🤖 AI Summary
This paper identifies and formalizes the pervasive “noise shift” problem in diffusion model sampling: a systematic mismatch between the prescribed noise schedule and the actual noise levels of intermediate latent states, leading to inaccurate denoising updates and degraded out-of-distribution generalization. To address this, we propose Noise-Aware Guidance—a classifier-free method that explicitly corrects sampling trajectories via a noise-conditioned dropout training mechanism, without requiring external classifiers. Our approach integrates empirical noise estimation with dynamic adjustment, jointly optimizing generation within the reverse SDE/ODE framework. Evaluated on ImageNet synthesis and diverse fine-tuning tasks, the method achieves significant improvements in FID, LPIPS, and other metrics, effectively mitigating noise shift while enhancing sampling stability and generalization capability.
📝 Abstract
Existing denoising generative models rely on solving discretized reverse-time SDEs or ODEs. In this paper, we identify a long-overlooked yet pervasive issue in this family of models: a misalignment between the pre-defined noise level and the actual noise level encoded in intermediate states during sampling. We refer to this misalignment as noise shift.
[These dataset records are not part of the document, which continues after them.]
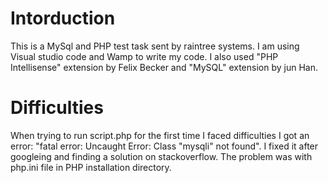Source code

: # Intorduction

This is a MySql and PHP test task sent by raintree systems. 
I am using Visual studio code and Wamp to write my code. I also used
"PHP Intellisense" extension by Felix Becker and "MySQL" extension by jun Han. 

# Difficulties

When trying to run script.php for the first time I faced difficulties I got an error: "fatal error: Uncaught Error: Class "mysqli" not found". I fixed it after googleing and finding a solution on stackoverflow. The problem was with php.ini file in PHP installation directory.


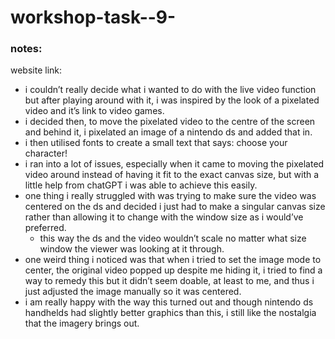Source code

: # workshop-task--9-

### notes:

website link:

- i couldn’t really decide what i wanted to do with the live video function but after playing around with it, i was inspired by the look of a pixelated video and it’s link to video games.
- i decided then, to move the pixelated video to the centre of the screen and behind it, i pixelated an image of a nintendo ds and added that in.
- i then utilised fonts to create a small text that says: choose your character!
- i ran into a lot of issues, especially when it came to moving the pixelated video around instead of having it fit to the exact canvas size, but with a little help from chatGPT i was able to achieve this easily.
- one thing i really struggled with was trying to make sure the video was centered on the ds and decided i just had to make a singular canvas size rather than allowing it to change with the window size as i would’ve preferred.
    - this way the ds and the video wouldn’t scale no matter what size window the viewer was looking at it through.
- one weird thing i noticed was that when i tried to set the image mode to center, the original video popped up despite me hiding it, i tried to find a way to remedy this but it didn’t seem doable, at least to me, and thus i just adjusted the image manually so it was centered.
- i am really happy with the way this turned out and though nintendo ds handhelds had slightly better graphics than this, i still like the nostalgia that the imagery brings out.
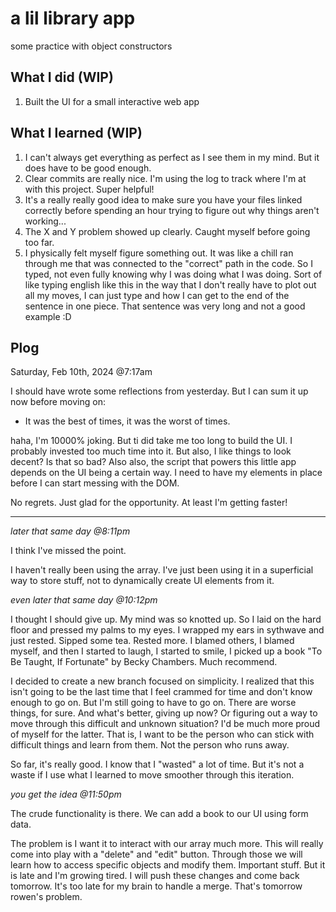 # a lil library app
some practice with object constructors

## What I did (WIP)
1. Built the UI for a small interactive web app

## What I learned (WIP)
1. I can't always get everything as perfect as I see them in my mind. But it does have to be good enough.
2. Clear commits are really nice. I'm using the log to track where I'm at with this project. Super helpful!
3. It's a really really good idea to make sure you have your files linked correctly before spending an hour trying to figure out why things aren't working...
4. The X and Y problem showed up clearly. Caught myself before going too far.
5. I physically felt myself figure something out. It was like a chill ran through me that was connected to the "correct" path in the code. So I typed, not even fully knowing why I was doing what I was doing. Sort of like typing english like this in the way that I don't really have to plot out all my moves, I can just type and how I can get to the end of the sentence in one piece. That sentence was very long and not a good example :D

## Plog

Saturday, Feb 10th, 2024 @7:17am

I should have wrote some reflections from yesterday. But I can sum it up now before moving on:
- It was the best of times, it was the worst of times.

haha, I'm 10000% joking. But ti did take me too long to build the UI. I probably invested too much time into it. But also, I like things to look decent? Is that so bad? Also also, the script that powers this little app depends on the UI being a certain way. I need to have my elements in place before I can start messing with the DOM.

No regrets. Just glad for the opportunity. At least I'm getting faster!

---

*later that same day @8:11pm*

I think I've missed the point.

I haven't really been using the array. I've just been using it in a superficial way to store stuff, not to dynamically create UI elements from it. 

*even later that same day @10:12pm*

I thought I should give up. My mind was so knotted up. So I laid on the hard floor and pressed my palms to my eyes. I wrapped my ears in sythwave and just rested. Sipped some tea. Rested more. I blamed others, I blamed myself, and then I started to laugh, I started to smile, I picked up a book "To Be Taught, If Fortunate" by Becky Chambers. Much recommend.

I decided to create a new branch focused on simplicity. I realized that this isn't going to be the last time that I feel crammed for time and don't know enough to go on. But I'm still going to have to go on. There are worse things, for sure. And what's better, giving up now? Or figuring out a way to move through this difficult and unknown situation? I'd be much more proud of myself for the latter. That is, I want to be the person who can stick with difficult things and learn from them. Not the person who runs away.

So far, it's really good. I know that I "wasted" a lot of time. But it's not a waste if I use what I learned to move smoother through this iteration.

*you get the idea @11:50pm*

The crude functionality is there. We can add a book to our UI using form data.

The problem is I want it to interact with our array much more. This will really come into play with a "delete" and "edit" button. Through those we will learn how to access specific objects and modify them. Important stuff. But it is late and I'm growing tired. I will push these changes and come back tomorrow. It's too late for my brain to handle a merge. That's tomorrow rowen's problem.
Through empirical analysis, we demonstrate that noise shift is widespread in modern diffusion models and exhibits a systematic bias, leading to sub-optimal generation due to both out-of-distribution generalization and inaccurate denoising updates. To address this problem, we propose Noise Awareness Guidance (NAG), a simple yet effective correction method that explicitly steers sampling trajectories to remain consistent with the pre-defined noise schedule. We further introduce a classifier-free variant of NAG, which jointly trains a noise-conditional and a noise-unconditional model via noise-condition dropout, thereby eliminating the need for external classifiers. Extensive experiments, including ImageNet generation and various supervised fine-tuning tasks, show that NAG consistently mitigates noise shift and substantially improves the generation quality of mainstream diffusion models.